Certain of the foregoing are "forward-looking statements" within the meaning
of the Private Securities Litigation Reform Act of 1995. Such forward-looking
statements involve known and unknown risks, uncertainties and other factors,
which may cause the actual results, performance or achievements of
Atalanta/Sosnoff to be materially different from any future results,
performance or achievements expressed or implied by such forward-looking
statements. Such factors include, among others, the following general economic
and business conditions: the loss of, or the failure to replace any
significant clients; changes in the relative investment performance of client
or firm accounts and changes in the financial marketplace, particularly in the
securities markets.
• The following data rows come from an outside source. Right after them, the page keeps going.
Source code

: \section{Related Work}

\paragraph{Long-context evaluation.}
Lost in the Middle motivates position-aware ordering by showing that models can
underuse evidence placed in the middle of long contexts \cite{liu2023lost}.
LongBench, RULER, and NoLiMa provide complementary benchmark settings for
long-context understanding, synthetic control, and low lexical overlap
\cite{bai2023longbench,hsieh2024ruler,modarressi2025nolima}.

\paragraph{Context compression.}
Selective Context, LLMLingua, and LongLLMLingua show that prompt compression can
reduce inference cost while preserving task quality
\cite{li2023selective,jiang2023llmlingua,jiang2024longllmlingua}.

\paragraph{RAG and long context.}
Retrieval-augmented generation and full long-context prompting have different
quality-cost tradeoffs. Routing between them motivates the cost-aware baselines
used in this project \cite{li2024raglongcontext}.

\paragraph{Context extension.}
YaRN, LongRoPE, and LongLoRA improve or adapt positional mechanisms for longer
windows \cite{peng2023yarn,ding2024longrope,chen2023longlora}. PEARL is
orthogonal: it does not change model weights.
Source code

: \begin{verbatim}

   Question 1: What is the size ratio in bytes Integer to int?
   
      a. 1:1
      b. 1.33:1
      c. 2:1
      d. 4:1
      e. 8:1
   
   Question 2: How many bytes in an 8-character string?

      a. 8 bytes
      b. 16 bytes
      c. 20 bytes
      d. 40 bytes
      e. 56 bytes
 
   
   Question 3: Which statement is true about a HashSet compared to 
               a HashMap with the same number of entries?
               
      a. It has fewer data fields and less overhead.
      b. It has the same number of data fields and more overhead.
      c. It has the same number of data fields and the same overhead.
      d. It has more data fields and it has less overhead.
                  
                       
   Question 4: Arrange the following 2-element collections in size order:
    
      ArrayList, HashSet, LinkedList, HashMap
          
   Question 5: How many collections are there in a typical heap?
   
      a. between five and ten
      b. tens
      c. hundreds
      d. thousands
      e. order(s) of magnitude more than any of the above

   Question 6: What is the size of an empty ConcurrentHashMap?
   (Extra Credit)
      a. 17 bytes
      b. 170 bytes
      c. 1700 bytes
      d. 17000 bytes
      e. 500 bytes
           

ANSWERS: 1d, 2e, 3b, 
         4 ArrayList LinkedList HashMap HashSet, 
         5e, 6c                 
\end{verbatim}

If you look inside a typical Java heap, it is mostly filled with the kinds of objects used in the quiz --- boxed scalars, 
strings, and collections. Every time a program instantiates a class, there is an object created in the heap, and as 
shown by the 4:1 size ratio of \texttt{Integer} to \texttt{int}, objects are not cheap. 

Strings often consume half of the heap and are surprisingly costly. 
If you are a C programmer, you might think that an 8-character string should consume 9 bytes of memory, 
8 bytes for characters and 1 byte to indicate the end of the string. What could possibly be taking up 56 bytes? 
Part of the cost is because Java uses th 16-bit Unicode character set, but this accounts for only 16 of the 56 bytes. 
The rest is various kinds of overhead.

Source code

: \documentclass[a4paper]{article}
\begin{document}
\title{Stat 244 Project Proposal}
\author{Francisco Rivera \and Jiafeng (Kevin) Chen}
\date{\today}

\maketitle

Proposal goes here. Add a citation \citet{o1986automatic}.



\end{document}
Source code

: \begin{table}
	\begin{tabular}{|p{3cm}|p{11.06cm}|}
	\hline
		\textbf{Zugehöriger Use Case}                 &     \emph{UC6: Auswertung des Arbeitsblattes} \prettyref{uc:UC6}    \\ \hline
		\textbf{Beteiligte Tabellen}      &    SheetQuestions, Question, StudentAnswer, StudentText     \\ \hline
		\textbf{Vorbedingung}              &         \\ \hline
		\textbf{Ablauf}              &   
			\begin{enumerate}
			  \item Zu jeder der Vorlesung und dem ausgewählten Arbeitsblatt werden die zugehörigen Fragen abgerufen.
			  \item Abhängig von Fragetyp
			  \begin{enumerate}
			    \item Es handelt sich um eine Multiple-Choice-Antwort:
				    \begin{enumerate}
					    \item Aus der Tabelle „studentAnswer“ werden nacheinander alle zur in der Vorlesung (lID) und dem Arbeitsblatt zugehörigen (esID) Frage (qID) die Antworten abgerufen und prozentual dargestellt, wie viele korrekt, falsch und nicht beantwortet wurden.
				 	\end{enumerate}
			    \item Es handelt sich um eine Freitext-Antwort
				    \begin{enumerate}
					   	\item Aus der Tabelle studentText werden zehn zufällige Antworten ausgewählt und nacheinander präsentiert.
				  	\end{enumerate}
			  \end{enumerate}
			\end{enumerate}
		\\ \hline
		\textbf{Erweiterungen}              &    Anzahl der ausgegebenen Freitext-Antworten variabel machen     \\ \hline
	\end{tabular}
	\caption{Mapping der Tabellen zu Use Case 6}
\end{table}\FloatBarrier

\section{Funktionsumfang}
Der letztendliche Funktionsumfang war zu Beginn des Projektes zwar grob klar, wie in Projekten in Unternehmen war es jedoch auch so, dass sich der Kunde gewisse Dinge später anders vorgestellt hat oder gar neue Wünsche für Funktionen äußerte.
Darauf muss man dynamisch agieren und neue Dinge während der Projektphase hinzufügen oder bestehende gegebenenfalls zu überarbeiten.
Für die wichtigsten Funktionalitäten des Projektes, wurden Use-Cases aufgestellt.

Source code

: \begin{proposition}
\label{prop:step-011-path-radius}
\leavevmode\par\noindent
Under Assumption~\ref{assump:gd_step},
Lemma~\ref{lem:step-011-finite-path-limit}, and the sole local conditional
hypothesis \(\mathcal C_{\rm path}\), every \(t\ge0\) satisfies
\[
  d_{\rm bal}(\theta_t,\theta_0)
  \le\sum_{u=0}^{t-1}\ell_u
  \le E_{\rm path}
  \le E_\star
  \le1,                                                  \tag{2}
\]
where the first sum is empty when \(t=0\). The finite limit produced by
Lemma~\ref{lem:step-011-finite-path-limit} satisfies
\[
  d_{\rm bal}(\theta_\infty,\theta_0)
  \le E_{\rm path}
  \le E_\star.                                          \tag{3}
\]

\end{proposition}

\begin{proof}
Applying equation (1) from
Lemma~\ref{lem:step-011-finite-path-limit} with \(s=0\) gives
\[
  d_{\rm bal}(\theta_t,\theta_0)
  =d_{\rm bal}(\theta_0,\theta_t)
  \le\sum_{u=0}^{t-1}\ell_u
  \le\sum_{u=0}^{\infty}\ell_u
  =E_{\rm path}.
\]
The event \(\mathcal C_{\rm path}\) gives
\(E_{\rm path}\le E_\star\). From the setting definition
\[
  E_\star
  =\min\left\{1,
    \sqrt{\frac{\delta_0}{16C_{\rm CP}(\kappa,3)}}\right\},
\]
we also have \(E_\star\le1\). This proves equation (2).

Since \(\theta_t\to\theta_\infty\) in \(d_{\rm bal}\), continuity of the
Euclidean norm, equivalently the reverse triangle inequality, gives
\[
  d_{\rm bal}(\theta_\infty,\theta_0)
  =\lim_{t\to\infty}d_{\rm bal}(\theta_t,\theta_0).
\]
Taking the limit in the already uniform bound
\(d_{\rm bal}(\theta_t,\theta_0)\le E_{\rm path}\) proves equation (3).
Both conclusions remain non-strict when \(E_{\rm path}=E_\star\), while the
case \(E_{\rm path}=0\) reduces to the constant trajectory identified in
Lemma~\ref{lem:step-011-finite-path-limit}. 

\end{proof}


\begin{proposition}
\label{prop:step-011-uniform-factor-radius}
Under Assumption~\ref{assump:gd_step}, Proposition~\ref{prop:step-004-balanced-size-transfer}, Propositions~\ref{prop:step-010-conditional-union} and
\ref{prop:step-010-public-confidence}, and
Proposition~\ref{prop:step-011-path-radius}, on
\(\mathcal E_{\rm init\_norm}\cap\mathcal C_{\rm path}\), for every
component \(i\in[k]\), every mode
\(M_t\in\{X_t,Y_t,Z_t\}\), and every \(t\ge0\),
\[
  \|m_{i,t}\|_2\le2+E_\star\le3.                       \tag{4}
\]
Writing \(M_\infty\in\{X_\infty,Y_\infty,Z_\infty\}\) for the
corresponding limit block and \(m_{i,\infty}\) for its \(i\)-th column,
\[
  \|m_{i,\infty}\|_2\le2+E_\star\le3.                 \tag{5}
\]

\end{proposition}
These forward-looking statements speak only as of the date
of this Release. Atalanta/Sosnoff expressly disclaims any obligation or
undertaking to release publicly any updates or revisions to any
forward-looking statements contained herein to reflect any change in the
Company's expectations with regard thereto or any change in events, conditions
or circumstances on which any such statement is based.